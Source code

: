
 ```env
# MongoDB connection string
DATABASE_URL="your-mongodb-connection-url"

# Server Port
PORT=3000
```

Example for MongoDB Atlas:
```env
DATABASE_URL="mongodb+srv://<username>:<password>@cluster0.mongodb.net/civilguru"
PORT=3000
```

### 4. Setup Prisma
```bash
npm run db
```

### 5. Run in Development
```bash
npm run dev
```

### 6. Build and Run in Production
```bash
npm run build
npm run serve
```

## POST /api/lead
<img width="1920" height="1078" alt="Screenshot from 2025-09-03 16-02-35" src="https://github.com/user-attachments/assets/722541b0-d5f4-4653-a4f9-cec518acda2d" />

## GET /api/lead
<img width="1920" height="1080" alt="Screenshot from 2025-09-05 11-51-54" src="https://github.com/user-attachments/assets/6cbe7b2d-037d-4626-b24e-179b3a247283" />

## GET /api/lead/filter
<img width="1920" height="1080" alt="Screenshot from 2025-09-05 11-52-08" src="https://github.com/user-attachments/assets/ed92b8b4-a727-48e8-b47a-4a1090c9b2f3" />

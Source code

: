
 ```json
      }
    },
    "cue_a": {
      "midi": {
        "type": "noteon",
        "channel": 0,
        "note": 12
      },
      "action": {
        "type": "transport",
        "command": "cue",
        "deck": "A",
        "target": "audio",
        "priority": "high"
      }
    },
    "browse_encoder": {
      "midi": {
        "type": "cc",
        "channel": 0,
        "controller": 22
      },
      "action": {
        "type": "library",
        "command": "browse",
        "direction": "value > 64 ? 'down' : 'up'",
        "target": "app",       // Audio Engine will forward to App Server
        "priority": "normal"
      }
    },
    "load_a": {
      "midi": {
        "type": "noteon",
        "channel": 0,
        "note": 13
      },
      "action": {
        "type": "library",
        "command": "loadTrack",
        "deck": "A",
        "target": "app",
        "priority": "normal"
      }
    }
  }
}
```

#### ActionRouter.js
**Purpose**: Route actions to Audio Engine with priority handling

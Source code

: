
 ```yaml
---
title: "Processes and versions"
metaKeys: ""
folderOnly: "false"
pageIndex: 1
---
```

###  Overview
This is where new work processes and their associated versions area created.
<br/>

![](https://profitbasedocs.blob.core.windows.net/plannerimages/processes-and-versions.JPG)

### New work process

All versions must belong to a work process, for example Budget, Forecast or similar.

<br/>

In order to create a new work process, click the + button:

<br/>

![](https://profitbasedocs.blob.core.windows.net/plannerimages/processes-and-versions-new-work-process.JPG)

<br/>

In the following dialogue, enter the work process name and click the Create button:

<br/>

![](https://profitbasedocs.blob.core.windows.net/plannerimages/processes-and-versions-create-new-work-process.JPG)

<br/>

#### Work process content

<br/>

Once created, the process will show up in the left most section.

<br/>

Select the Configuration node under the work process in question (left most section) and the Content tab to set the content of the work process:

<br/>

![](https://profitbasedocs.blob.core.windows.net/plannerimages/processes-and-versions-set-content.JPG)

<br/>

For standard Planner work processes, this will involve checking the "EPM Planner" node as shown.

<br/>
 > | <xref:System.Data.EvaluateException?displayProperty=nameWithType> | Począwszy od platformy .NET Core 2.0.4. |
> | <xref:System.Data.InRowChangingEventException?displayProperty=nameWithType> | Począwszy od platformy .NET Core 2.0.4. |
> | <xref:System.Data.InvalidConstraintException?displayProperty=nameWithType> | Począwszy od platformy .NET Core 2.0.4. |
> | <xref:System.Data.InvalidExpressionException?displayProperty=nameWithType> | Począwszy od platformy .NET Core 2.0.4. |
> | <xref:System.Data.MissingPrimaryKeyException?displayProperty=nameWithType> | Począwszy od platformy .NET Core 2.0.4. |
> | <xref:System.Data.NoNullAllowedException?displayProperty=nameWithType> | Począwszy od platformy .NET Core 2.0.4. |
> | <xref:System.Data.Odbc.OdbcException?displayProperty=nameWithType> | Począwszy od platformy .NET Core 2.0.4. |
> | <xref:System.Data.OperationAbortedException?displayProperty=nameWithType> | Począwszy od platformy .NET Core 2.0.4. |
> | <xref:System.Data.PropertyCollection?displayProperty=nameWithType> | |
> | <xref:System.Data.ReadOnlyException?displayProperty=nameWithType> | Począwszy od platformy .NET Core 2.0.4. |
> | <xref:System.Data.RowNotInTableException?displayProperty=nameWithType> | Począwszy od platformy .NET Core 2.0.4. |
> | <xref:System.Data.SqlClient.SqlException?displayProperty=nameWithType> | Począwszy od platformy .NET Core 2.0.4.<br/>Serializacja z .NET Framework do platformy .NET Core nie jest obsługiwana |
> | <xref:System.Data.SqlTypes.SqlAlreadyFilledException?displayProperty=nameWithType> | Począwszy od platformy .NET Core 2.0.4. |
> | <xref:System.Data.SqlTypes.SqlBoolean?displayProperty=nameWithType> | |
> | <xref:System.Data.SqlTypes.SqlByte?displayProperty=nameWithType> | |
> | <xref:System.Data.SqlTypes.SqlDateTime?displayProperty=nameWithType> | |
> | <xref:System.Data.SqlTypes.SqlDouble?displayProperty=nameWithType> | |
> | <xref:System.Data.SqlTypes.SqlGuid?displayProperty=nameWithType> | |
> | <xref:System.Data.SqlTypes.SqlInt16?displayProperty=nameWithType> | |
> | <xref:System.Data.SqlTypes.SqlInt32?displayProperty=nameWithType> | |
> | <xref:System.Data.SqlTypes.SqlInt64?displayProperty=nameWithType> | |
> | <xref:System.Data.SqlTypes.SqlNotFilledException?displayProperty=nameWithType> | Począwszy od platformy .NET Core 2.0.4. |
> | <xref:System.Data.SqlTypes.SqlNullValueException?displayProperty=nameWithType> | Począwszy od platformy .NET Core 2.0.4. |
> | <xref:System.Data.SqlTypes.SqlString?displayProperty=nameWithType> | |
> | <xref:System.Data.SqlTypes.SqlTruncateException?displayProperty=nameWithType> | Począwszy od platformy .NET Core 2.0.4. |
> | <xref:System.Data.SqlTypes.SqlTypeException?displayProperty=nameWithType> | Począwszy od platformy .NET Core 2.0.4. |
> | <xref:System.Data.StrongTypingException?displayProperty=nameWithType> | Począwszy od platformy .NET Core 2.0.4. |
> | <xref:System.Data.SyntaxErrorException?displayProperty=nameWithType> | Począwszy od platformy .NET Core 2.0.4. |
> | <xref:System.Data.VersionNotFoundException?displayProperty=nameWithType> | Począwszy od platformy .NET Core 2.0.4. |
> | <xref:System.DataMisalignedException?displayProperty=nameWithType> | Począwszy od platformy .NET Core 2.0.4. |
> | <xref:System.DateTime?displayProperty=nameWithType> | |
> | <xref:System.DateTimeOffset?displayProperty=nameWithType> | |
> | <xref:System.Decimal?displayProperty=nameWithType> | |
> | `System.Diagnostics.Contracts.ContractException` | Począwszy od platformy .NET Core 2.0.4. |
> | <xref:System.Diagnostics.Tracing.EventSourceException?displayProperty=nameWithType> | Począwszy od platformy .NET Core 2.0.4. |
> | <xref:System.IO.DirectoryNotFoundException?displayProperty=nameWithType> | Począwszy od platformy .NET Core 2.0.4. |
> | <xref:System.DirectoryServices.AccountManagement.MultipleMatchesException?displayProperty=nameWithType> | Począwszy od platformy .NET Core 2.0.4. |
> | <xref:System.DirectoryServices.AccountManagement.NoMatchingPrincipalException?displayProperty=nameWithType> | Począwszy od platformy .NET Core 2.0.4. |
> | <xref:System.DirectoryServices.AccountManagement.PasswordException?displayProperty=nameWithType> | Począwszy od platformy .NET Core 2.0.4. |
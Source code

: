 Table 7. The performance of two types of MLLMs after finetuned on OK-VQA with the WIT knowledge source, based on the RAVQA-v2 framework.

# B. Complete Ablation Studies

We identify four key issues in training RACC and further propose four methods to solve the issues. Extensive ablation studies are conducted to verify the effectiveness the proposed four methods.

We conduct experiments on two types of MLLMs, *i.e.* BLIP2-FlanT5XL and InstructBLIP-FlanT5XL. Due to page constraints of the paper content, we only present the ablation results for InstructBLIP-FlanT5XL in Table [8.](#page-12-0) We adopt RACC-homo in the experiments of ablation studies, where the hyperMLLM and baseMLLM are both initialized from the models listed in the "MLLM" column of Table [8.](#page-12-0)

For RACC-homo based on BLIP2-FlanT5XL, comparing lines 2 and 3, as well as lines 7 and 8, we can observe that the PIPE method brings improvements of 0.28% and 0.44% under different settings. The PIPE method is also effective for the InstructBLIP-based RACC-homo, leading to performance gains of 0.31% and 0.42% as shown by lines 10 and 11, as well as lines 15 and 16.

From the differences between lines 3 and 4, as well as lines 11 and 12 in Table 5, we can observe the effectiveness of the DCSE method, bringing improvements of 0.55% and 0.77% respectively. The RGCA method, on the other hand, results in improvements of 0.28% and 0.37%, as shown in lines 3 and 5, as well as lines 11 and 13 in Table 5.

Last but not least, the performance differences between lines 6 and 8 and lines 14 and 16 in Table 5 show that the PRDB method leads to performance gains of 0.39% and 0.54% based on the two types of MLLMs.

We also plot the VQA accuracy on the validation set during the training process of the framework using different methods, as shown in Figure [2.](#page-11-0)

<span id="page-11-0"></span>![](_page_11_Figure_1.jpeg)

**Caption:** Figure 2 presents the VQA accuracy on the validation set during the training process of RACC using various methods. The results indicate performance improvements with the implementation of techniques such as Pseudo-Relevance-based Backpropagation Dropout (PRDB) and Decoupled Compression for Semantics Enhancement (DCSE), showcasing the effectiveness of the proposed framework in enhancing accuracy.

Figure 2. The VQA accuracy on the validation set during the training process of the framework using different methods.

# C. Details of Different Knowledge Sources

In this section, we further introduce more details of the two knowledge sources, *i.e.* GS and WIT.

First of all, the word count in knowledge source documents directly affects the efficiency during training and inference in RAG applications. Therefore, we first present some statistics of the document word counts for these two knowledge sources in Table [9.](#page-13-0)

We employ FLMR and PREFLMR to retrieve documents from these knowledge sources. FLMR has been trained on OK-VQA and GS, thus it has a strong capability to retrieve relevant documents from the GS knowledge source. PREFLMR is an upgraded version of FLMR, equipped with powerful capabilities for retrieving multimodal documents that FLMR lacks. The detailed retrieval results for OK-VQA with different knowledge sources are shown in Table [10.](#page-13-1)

· · · · · · ·

WHAT IS BEING ASKED: The word "left" may appear in several lines of the data; copy every line where it does.

RESPONSE:
Once created, the process will show up in the left most section.
Select the Configuration node under the work process in question (left most section) and the Content tab to set the content of the work process:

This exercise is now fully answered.